Al-Balaghah pada zaman Jahiliyah belum dikenal sebagai sebuah disiplin ilmu yang sudah matang dan mempunyai mustholahat yang terdefinisi dengan jelas. Dalam karya-karya mereka sangat banyak ditemukan akan balignya (indah dan tingginya) ungkapan mereka, secara teoritis Al-Balaghah belum dikenal, tetapi sudah dipraktekkan dan diterapkan dalam karya-karya mereka baik berupa syi’ir maupun natsr.[4](Al-Mubarak, 1999:19).

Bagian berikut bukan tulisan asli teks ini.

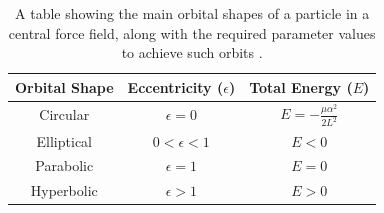 \documentclass[12pt]{article} %
\numberwithin{equation}{subsection} %
\begin{document}
	\begin{table}[h]
	\begin{center}
	\begin{tabular}{|c|c|c|}
	\hline
	\textbf{Orbital Shape}&\textbf{Eccentricity ($\epsilon$)}&\textbf{Total Energy ($E$)}\\
	\hline
	Circular&$\epsilon=0$&$E=-\frac{\mu \alpha^{2}}{2L^{2}}$\\
	Elliptical&$0<\epsilon<1$&$E<0$\\
	Parabolic&$\epsilon=1$&$E=0$\\
	Hyperbolic&$\epsilon>1$&$E>0$\\
	\hline
	\end{tabular}
	\captionsetup{justification=centering}
	\caption{A table showing the main orbital shapes of a particle in a central force field, along with the required parameter values to achieve such orbits \cite{curtis2013orbital}.}
	\label{tab: orbitShapes}
	\end{center}
	\end{table} \par

\FloatBarrier
\end{document}
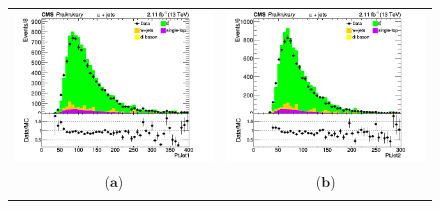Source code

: \documentclass{cmspaper}
\begin{document}
\begin{figure}[htp]
\centering
\begin{tabular}{cc}
\hspace{-0.5cm}
\includegraphics[scale=0.40]{results/PtJet1.png}
& \hspace{-0.5cm} \includegraphics[scale=0.40]{results/PtJet2.png}\\
   ($\mathbf{a}$)\qquad\qquad&($\mathbf{b}$)\qquad\qquad\qquad\\
\hspace{-0.5cm}

\end{tabular}
\end{figure}
\end{document}
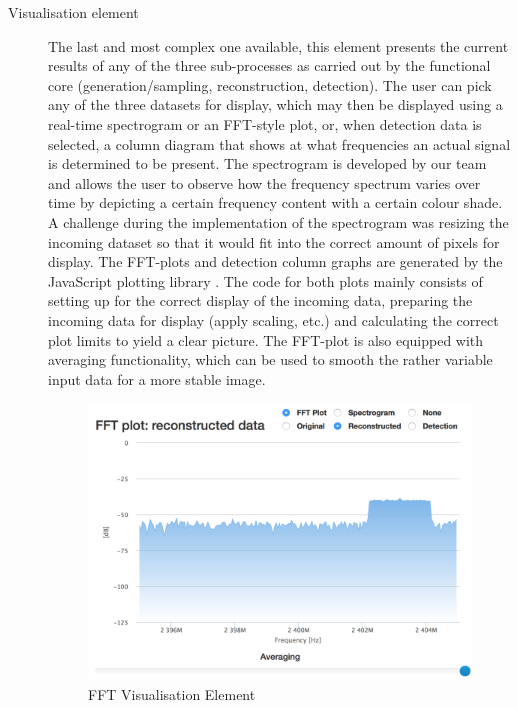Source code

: \documentclass[a4paper, openany, oneside]{memoir}
\begin{document}
\begin{description}
	\item[Visualisation element]
	The last and most complex one available, this element presents the current results of any of the three sub-processes as carried out by the functional core (generation/sampling, reconstruction, detection). The user can pick any of the three datasets for display, which may then be displayed using a real-time spectrogram or an FFT-style plot, or, when detection data is selected, a column diagram that shows at what frequencies an actual signal is determined to be present.
	The spectrogram is developed by our team and allows the user to observe how the frequency spectrum varies over time by depicting a certain frequency content with a certain colour shade. A challenge during the implementation of the spectrogram was resizing the incoming dataset so that it would fit into the correct amount of pixels for display.
	The FFT-plots and detection column graphs are generated by the JavaScript plotting library . The code for both plots mainly consists of setting up  for the correct display of the incoming data, preparing the incoming data for display (apply scaling, etc.) and calculating the correct plot limits to yield a clear picture.
	The FFT-plot is also equipped with averaging functionality, which can be used to smooth the rather variable input data for a more stable image.

\begin{figure}[H]
    \centering
    \includegraphics[width=\textwidth]{figures/fft.png}
    \caption{FFT Visualisation Element}
    \label{fig:fft_element}
\end{figure}


\end{description}
\end{document}
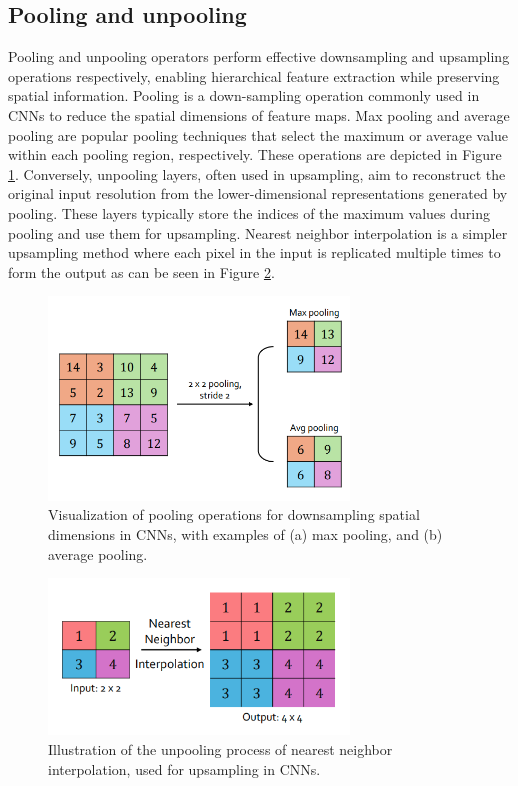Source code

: \subsection{Pooling and unpooling} Pooling and unpooling operators perform effective downsampling and upsampling operations respectively, enabling hierarchical feature extraction while preserving spatial information. Pooling is a down-sampling operation commonly used in CNNs to reduce the spatial dimensions of feature maps. Max pooling and average pooling are popular pooling techniques that select the maximum or average value within each pooling region, respectively. These operations are depicted in Figure \ref{fig:Pool}. Conversely, unpooling layers, often used in upsampling, aim to reconstruct the original input resolution from the lower-dimensional representations generated by pooling. These layers typically store the indices of the maximum values during pooling and use them for upsampling. Nearest neighbor interpolation is a simpler upsampling method where each pixel in the input is replicated multiple times to form the output as can be seen in Figure \ref{fig:Unpool2}.
\begin{figure}[ht]
    \centering
    \includegraphics[width=8cm]{images/Theory-DL/Pool.png}
    \caption{Visualization of pooling operations for downsampling spatial dimensions in CNNs, with examples of (a) max pooling, and (b) average pooling.}
    \label{fig:Pool}
\end{figure}
\begin{figure}[ht]
        \centering
        \includegraphics[width=8cm]{images/Theory-DL/NNUnpool.png}
        \caption{Illustration of the unpooling process of nearest neighbor interpolation, used for upsampling in CNNs.}
        \label{fig:Unpool2}
    \end{figure}
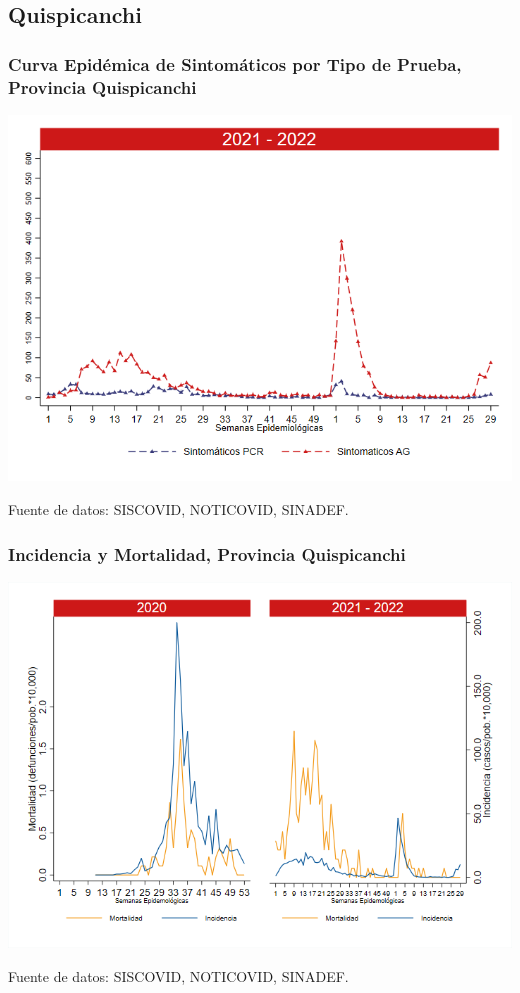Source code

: \documentclass[xcolor=table]{beamer}
\begin{document}
\subsection{Quispicanchi}
\begin{frame}[label=Quispicanchi]
	\frametitle{Curva Epidémica de Sintomáticos por Tipo de Prueba, Provincia Quispicanchi}
	\vspace{-.5cm}
	\begin{center}
		\includegraphics[width=0.8\linewidth, trim={0cm .5cm 0cm 0.2cm},clip]{../figuras/sinto_prueba20_21_12.png}
	\end{center}
	{\tiny Fuente de datos: SISCOVID, NOTICOVID, SINADEF.}
	\hyperlink{TipoPrueba}{}
\end{frame}

\begin{frame}[label=Quispicanchi]
	\frametitle{Incidencia y Mortalidad, Provincia Quispicanchi}
	\vspace{-.5cm}
	\begin{center}
		\includegraphics[width=0.8\linewidth, trim={0cm .5cm 0cm 0.2cm},clip]{../figuras/incidencia_mortalidad_20_21_12.png}
	\end{center}
	{\tiny Fuente de datos: SISCOVID, NOTICOVID, SINADEF.}
\end{frame}
\end{document}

2)      Pasca Turunnya Al-Qur’an
Sebagaimana dilihat sebelumnya bahwa keberadaan Balaghah pasca turunnya al-Qur’an sudah demikian berkembang, lebih-lebih setelah turunnya al-Qur’an. Keindahan dan kelembutan berbahasa merupakan pokok kajian yang tak habis-habisnya, yang telah melahirkan banyak ungkapan-ungkapan yang indah dan bermakna dalam kepustakaan sastra, terutama setelah turunnya al-Qur’an yang merupakan salah satu inspirator dalam melahirkan keindahan dan kelembutan berbahasa tersebut.[5]
Dalam tradisi Islam, al-Qur’an dipandang sebagai salah satu sumber keindahan atau ke-balaghah-an bagi para penyair dan penulis prosa. Al-Qur’an, diakui oleh mereka sebagai puncak balagah dan merupakan model utama dalam rujukan penggubahan syai’r.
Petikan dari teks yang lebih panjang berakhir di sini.